**Exercise directions**: Where the string "FreeNAS" occurs in a line of the data below, that line should be copied.

[Stored data entries]
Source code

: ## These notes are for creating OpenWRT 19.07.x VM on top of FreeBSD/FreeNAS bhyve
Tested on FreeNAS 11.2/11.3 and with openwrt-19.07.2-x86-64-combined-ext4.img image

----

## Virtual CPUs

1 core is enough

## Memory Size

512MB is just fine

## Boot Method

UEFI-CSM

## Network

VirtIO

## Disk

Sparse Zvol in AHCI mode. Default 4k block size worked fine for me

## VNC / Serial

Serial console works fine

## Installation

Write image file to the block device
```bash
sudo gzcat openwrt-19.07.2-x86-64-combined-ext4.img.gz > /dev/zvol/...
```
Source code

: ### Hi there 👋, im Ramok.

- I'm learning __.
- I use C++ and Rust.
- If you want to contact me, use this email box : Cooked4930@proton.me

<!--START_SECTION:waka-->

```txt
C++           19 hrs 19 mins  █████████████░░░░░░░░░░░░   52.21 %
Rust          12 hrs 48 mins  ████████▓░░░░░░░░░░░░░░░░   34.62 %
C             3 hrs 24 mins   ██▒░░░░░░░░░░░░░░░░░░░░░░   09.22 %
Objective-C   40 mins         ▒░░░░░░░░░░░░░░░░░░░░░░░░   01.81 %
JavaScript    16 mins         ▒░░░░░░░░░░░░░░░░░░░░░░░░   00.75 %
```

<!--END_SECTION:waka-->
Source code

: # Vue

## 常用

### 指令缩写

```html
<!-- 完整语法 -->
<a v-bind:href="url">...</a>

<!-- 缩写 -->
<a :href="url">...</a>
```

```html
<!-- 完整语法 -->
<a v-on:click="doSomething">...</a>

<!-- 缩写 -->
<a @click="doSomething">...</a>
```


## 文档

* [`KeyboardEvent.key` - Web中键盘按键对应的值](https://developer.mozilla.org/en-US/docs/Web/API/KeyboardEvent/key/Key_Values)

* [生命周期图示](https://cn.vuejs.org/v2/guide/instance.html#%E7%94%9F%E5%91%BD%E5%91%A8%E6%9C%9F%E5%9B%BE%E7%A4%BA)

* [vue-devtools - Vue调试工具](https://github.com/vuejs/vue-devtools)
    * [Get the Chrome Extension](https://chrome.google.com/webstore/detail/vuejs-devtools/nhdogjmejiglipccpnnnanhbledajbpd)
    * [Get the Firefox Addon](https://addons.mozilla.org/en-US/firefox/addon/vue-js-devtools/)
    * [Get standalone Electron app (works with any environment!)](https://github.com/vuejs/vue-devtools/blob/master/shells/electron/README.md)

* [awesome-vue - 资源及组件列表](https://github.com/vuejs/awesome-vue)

**Response**:
: ## These notes are for creating OpenWRT 19.07.x VM on top of FreeBSD/FreeNAS bhyve
Tested on FreeNAS 11.2/11.3 and with openwrt-19.07.2-x86-64-combined-ext4.img image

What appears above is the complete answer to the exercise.